Após 30 anos, fundadores do Clube dos 13 veem futebol brasileiro pior do que em 1987

Há 30 anos os grandes clubes do país se rebelaram contra a CBF, fundaram uma entidade própria e organizaram de forma independente o Campeonato Brasileiro, batizado como Copa União. Arrumaram patrocinadores e negociaram a transmissão com a televisão. Assim, eles rompiam com “o velho poder”” e iniciavam uma revolução. Ao longo dos anos, o Clube dos 13 não manteve o fôlego mostrado em sua criação e se encerrou em 2011. Hoje, os protagonistas daquele movimento veem o futebol brasileiro e as agremiações piores e até mais atrasados do que em 1987.

A avaliação é de Carlos Miguel Aidar, Márcio Braga e Celso Grellet.
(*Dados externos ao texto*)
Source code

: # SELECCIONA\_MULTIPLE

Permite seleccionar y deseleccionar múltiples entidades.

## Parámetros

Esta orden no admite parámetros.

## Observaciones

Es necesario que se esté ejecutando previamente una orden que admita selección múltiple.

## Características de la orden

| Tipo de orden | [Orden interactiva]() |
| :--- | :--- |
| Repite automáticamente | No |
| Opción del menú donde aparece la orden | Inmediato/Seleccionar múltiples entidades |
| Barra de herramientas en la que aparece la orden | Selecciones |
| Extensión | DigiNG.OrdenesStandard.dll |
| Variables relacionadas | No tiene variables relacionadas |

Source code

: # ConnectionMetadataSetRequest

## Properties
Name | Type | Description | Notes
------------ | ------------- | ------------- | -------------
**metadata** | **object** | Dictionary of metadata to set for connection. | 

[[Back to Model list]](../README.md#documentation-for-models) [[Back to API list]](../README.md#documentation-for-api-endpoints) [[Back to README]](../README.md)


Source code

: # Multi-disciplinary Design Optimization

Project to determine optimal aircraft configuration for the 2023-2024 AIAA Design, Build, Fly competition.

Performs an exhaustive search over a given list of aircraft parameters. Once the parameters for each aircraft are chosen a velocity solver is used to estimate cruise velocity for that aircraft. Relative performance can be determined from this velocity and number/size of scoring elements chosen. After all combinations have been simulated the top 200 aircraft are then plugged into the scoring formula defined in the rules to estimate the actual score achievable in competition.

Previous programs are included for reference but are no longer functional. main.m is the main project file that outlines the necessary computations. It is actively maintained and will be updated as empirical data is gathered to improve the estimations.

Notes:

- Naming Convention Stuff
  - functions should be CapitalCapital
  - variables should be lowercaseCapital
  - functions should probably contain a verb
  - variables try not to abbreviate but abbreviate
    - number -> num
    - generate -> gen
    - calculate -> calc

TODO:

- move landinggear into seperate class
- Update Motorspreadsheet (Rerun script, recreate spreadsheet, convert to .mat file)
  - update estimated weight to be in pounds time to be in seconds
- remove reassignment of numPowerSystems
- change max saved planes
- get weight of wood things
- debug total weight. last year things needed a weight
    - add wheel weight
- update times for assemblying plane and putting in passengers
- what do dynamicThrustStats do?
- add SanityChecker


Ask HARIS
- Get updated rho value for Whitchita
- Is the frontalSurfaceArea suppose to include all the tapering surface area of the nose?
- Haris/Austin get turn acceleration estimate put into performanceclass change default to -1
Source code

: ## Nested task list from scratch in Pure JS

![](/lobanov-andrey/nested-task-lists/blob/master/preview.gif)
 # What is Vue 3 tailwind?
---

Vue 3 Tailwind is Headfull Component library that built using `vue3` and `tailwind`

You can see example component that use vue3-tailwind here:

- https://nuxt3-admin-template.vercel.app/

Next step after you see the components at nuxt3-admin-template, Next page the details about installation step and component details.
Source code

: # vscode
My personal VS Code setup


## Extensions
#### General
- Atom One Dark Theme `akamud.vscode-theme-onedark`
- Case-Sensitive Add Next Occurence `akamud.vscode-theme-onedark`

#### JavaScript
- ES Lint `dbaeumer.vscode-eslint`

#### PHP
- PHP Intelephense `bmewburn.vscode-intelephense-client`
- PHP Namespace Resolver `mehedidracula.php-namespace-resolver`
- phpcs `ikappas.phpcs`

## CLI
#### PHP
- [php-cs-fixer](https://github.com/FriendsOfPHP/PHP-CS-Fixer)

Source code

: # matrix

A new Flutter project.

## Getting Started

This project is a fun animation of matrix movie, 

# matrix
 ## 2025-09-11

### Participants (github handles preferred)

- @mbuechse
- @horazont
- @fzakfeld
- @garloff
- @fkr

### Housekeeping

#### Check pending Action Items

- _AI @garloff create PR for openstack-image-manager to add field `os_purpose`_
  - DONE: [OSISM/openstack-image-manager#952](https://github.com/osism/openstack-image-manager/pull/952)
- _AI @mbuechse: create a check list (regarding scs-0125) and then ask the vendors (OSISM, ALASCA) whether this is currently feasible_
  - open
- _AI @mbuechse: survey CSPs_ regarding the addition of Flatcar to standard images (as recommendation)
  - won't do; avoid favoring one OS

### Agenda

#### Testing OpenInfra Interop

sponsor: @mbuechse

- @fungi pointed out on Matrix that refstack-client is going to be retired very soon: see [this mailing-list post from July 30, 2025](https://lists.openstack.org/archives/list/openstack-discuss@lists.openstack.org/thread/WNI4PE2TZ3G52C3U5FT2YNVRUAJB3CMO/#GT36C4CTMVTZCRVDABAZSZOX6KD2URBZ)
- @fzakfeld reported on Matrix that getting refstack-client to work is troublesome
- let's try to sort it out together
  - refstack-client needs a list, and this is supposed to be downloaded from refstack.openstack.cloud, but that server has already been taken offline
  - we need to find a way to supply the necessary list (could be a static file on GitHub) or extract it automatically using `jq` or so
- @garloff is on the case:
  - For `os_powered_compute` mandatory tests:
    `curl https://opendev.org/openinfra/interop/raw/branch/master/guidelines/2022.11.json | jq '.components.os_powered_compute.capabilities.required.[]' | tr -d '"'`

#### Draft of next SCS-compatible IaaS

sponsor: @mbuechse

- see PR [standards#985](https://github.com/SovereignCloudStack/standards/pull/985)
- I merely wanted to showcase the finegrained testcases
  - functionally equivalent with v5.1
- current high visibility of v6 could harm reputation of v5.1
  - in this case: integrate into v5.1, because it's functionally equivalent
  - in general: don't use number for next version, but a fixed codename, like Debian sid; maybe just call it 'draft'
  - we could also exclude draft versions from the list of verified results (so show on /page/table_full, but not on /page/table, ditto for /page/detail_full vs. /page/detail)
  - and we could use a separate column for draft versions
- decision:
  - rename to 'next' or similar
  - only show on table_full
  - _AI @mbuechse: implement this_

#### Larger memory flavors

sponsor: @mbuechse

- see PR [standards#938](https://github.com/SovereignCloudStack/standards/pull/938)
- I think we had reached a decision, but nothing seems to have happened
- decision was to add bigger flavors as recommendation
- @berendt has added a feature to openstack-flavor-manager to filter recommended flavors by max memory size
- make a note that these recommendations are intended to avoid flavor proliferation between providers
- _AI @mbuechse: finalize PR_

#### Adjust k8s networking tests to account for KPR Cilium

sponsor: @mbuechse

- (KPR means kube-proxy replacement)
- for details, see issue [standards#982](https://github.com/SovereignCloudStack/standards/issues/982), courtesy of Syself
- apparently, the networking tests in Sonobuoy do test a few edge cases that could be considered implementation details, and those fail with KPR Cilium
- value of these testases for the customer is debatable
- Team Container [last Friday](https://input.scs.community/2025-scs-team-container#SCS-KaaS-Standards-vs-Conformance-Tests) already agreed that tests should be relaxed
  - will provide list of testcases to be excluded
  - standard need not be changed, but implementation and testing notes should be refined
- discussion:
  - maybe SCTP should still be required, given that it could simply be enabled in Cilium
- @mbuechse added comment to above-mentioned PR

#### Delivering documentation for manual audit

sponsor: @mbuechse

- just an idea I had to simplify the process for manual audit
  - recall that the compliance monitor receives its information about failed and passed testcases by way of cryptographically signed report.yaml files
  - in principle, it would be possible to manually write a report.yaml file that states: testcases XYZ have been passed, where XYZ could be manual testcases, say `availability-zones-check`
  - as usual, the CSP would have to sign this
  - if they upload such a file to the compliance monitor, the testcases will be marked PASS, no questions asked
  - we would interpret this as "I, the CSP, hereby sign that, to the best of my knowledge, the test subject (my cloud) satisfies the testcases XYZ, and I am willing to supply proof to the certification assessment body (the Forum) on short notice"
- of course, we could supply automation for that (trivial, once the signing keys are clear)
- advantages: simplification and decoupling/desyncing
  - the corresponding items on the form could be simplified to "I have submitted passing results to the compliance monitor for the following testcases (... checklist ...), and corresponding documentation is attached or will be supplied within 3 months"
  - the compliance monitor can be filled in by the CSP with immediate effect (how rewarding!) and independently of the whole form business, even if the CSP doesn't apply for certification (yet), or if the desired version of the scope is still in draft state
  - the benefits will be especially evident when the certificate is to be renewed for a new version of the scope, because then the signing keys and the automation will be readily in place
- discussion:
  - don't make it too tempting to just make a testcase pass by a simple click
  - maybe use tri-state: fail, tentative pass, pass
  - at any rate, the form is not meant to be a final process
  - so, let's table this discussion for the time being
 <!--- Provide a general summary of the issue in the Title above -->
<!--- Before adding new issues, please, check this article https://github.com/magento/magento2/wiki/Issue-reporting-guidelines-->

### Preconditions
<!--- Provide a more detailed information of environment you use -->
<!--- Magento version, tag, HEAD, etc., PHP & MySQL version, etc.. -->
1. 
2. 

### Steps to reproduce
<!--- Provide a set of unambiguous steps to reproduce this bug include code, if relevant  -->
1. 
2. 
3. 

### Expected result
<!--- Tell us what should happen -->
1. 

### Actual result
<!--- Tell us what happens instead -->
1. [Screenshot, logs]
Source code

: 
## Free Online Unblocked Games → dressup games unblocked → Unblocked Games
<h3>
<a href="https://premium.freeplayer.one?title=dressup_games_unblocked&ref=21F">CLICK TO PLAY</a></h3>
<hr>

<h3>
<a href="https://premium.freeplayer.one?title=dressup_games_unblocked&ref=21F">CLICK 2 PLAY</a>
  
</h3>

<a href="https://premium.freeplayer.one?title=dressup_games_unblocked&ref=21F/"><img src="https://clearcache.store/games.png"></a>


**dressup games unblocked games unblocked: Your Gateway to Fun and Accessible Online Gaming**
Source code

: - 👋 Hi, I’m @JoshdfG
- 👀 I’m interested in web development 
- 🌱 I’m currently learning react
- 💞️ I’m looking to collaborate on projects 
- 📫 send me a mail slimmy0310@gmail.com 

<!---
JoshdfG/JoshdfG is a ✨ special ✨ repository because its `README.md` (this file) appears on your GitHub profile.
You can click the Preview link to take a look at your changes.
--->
Há 30 anos, eles eram: presidente do São Paulo, presidente do Flamengo e diretor de marketing do Clube dos 13, respectivamente.

O trio teve papel decisivo para que o C13 saísse do plano das ideias e virasse realidade. Os dois primeiros conseguiram convencer os dirigentes de Atlético-MG, Botafogo, Corinthians, Cruzeiro, Fluminense, Grêmio, Internacional, Santos e Vasco que o movimento seria melhor para todos. Depois chamaram também o Bahia. O segundo buscou patrocinadores para bancar o torneio e a Globo para fazer a transmissão.

Hoje, eles sentem que muitos passos foram dados, mas infelizmente para trás.

“A CBF acaba de dar mais um golpe no futebol brasileiro, mudando o que fala da legislação, que determina a participação majoritária dos clubes, e ela dá peso para as federações. Portanto, voltou a situação anterior. Continuam roubando o futebol brasileiro de uma forma vil. E não vejo nenhuma reação. Ex-presidente da CBF preso. Outro escondido. E o atual nem pode sair do país. E os clubes não falam nada. A situação para retomar o poder é o grande momento. Não vejo acontecer nada”, lamentou Márcio Braga.

O cartola se refere a mudança que a CBF fez em seu estatuto, em 27 de março deste ano. Ela deu poder absoluto para as 27 federações estaduais escolherem quem será o presidente da entidade. Como? Deu a elas peso 3 na eleição. Já os 20 times da elite terão peso 2, enquanto os da Série B ficarão com peso 1.

“O futebol brasileiro dá dois passos para frente e um para trás. Até hoje se fala em um embrião de uma liga de clubes, quando, na verdade, o movimento iniciou”, disse Celso.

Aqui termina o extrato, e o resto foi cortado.